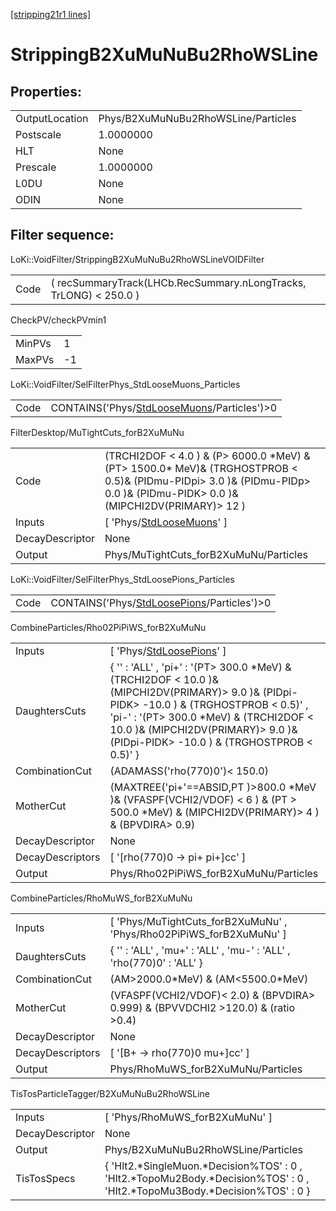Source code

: [[stripping21r1 lines]](./stripping21r1-index)

# StrippingB2XuMuNuBu2RhoWSLine

## Properties:

|                |                                     |
|----------------|-------------------------------------|
| OutputLocation | Phys/B2XuMuNuBu2RhoWSLine/Particles |
| Postscale      | 1.0000000                           |
| HLT            | None                                |
| Prescale       | 1.0000000                           |
| L0DU           | None                                |
| ODIN           | None                                |

## Filter sequence:

LoKi::VoidFilter/StrippingB2XuMuNuBu2RhoWSLineVOIDFilter

|      |                                                                   |
|------|-------------------------------------------------------------------|
| Code | ( recSummaryTrack(LHCb.RecSummary.nLongTracks, TrLONG) \< 250.0 ) |

CheckPV/checkPVmin1

|        |     |
|--------|-----|
| MinPVs | 1   |
| MaxPVs | -1  |

LoKi::VoidFilter/SelFilterPhys_StdLooseMuons_Particles

|      |                                                                                              |
|------|----------------------------------------------------------------------------------------------|
| Code | CONTAINS('Phys/[StdLooseMuons](./stripping21r1-commonparticles-stdloosemuons)/Particles')\>0 |

FilterDesktop/MuTightCuts_forB2XuMuNu

|                 |                                                                                                                                                                                  |
|-----------------|----------------------------------------------------------------------------------------------------------------------------------------------------------------------------------|
| Code            | (TRCHI2DOF \< 4.0 ) & (P\> 6000.0 \*MeV) & (PT\> 1500.0\* MeV)& (TRGHOSTPROB \< 0.5)& (PIDmu-PIDpi\> 3.0 )& (PIDmu-PIDp\> 0.0 )& (PIDmu-PIDK\> 0.0 )& (MIPCHI2DV(PRIMARY)\> 12 ) |
| Inputs          | [ 'Phys/[StdLooseMuons](./stripping21r1-commonparticles-stdloosemuons)' ]                                                                                                      |
| DecayDescriptor | None                                                                                                                                                                             |
| Output          | Phys/MuTightCuts_forB2XuMuNu/Particles                                                                                                                                           |

LoKi::VoidFilter/SelFilterPhys_StdLoosePions_Particles

|      |                                                                                              |
|------|----------------------------------------------------------------------------------------------|
| Code | CONTAINS('Phys/[StdLoosePions](./stripping21r1-commonparticles-stdloosepions)/Particles')\>0 |

CombineParticles/Rho02PiPiWS_forB2XuMuNu

|                  |                                                                                                                                                                                                                                                                                  |
|------------------|----------------------------------------------------------------------------------------------------------------------------------------------------------------------------------------------------------------------------------------------------------------------------------|
| Inputs           | [ 'Phys/[StdLoosePions](./stripping21r1-commonparticles-stdloosepions)' ]                                                                                                                                                                                                      |
| DaughtersCuts    | { '' : 'ALL' , 'pi+' : '(PT\> 300.0 \*MeV) & (TRCHI2DOF \< 10.0 )& (MIPCHI2DV(PRIMARY)\> 9.0 )& (PIDpi-PIDK\> -10.0 ) & (TRGHOSTPROB \< 0.5)' , 'pi-' : '(PT\> 300.0 \*MeV) & (TRCHI2DOF \< 10.0 )& (MIPCHI2DV(PRIMARY)\> 9.0 )& (PIDpi-PIDK\> -10.0 ) & (TRGHOSTPROB \< 0.5)' } |
| CombinationCut   | (ADAMASS('rho(770)0')\< 150.0)                                                                                                                                                                                                                                                   |
| MotherCut        | (MAXTREE('pi+'==ABSID,PT )\>800.0 \*MeV )& (VFASPF(VCHI2/VDOF) \< 6 ) & (PT \> 500.0 \*MeV) & (MIPCHI2DV(PRIMARY)\> 4 ) & (BPVDIRA\> 0.9)                                                                                                                                        |
| DecayDescriptor  | None                                                                                                                                                                                                                                                                             |
| DecayDescriptors | [ '[rho(770)0 -\> pi+ pi+]cc' ]                                                                                                                                                                                                                                              |
| Output           | Phys/Rho02PiPiWS_forB2XuMuNu/Particles                                                                                                                                                                                                                                           |

CombineParticles/RhoMuWS_forB2XuMuNu

|                  |                                                                                      |
|------------------|--------------------------------------------------------------------------------------|
| Inputs           | [ 'Phys/MuTightCuts_forB2XuMuNu' , 'Phys/Rho02PiPiWS_forB2XuMuNu' ]                |
| DaughtersCuts    | { '' : 'ALL' , 'mu+' : 'ALL' , 'mu-' : 'ALL' , 'rho(770)0' : 'ALL' }                 |
| CombinationCut   | (AM\>2000.0\*MeV) & (AM\<5500.0\*MeV)                                                |
| MotherCut        | (VFASPF(VCHI2/VDOF)\< 2.0) & (BPVDIRA\> 0.999) & (BPVVDCHI2 \>120.0) & (ratio \>0.4) |
| DecayDescriptor  | None                                                                                 |
| DecayDescriptors | [ '[B+ -\> rho(770)0 mu+]cc' ]                                                   |
| Output           | Phys/RhoMuWS_forB2XuMuNu/Particles                                                   |

TisTosParticleTagger/B2XuMuNuBu2RhoWSLine

|                 |                                                                                                                                |
|-----------------|--------------------------------------------------------------------------------------------------------------------------------|
| Inputs          | [ 'Phys/RhoMuWS_forB2XuMuNu' ]                                                                                               |
| DecayDescriptor | None                                                                                                                           |
| Output          | Phys/B2XuMuNuBu2RhoWSLine/Particles                                                                                            |
| TisTosSpecs     | { 'Hlt2.\*SingleMuon.\*Decision%TOS' : 0 , 'Hlt2.\*TopoMu2Body.\*Decision%TOS' : 0 , 'Hlt2.\*TopoMu3Body.\*Decision%TOS' : 0 } |
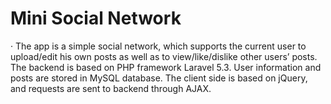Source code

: # Mini Social Network

·	The app is a simple social network, which supports the current user to upload/edit his own posts as well as to view/like/dislike other users’ posts. The backend is based on PHP framework Laravel 5.3. User information and posts are stored in MySQL database. The client side is based on jQuery, and requests are sent to backend through AJAX.
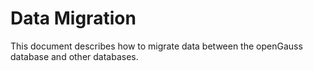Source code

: # Data Migration<a name="EN-US_TOPIC_0242381303"></a>

This document describes how to migrate data between the openGauss database and other databases.
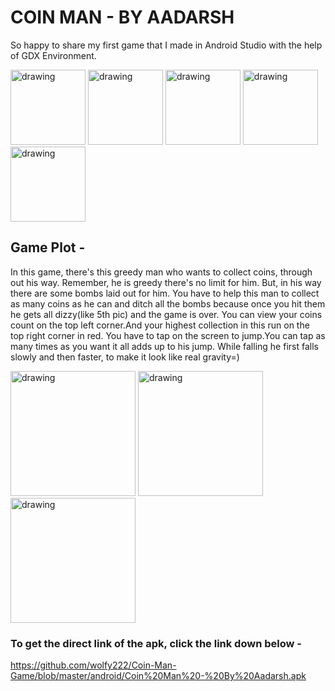 # COIN MAN - BY AADARSH
  So happy to share my first game that I made in Android Studio with the help of GDX Environment.

<img src="https://github.com/wolfy222/Coin-Man-Game/blob/master/android/assets/frame-1.png " alt="drawing" width="120"/>  <img src="https://github.com/wolfy222/Coin-Man-Game/blob/master/android/assets/frame-2.png " alt="drawing" width="120"/>  <img src="https://github.com/wolfy222/Coin-Man-Game/blob/master/android/assets/frame-3.png " alt="drawing" width="120"/> <img src="https://github.com/wolfy222/Coin-Man-Game/blob/master/android/assets/frame-4.png " alt="drawing" width="120"/>  <img src="https://github.com/wolfy222/Coin-Man-Game/blob/master/android/assets/dizzy-1.png " alt="drawing" width="120"/>

## Game Plot -
In this game, there's this greedy man who wants to collect coins, through out his way. Remember, he is greedy there's no limit for him. But, in his way there are some bombs laid out for him. You have to help this man to collect as many coins as he can and ditch all the bombs because once you hit them he gets all dizzy(like 5th pic) and the game is over.
You can view your coins count on the top left corner.And your highest collection in this run on the top right corner in red. 
You have to tap on the screen to jump.You can tap as many times as you want it all adds up to his jump.
While falling he first falls slowly and then faster, to make it look like real gravity=)

<img src="https://github.com/wolfy222/Coin-Man-Game/blob/master/Screenshots/Screenshot_20200917-182538_Coin%20Man.jpg " alt="drawing" width="200"/> <img src="https://github.com/wolfy222/Coin-Man-Game/blob/master/Screenshots/Screenshot_20200917-182602_Coin%20Man.jpg " alt="drawing" width="200"/>  <img src="https://github.com/wolfy222/Coin-Man-Game/blob/master/Screenshots/Screenshot_20200917-182621_Coin%20Man.jpg " alt="drawing" width="200"/>


### To get the direct link of the apk, click the link down below -
https://github.com/wolfy222/Coin-Man-Game/blob/master/android/Coin%20Man%20-%20By%20Aadarsh.apk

+++

What this task involves: Every line of the listing that includes the word "CombineParticles" belongs in the answer.

Task result:
CombineParticles/Rho02PiPiWS_forB2XuMuNu
CombineParticles/RhoMuWS_forB2XuMuNu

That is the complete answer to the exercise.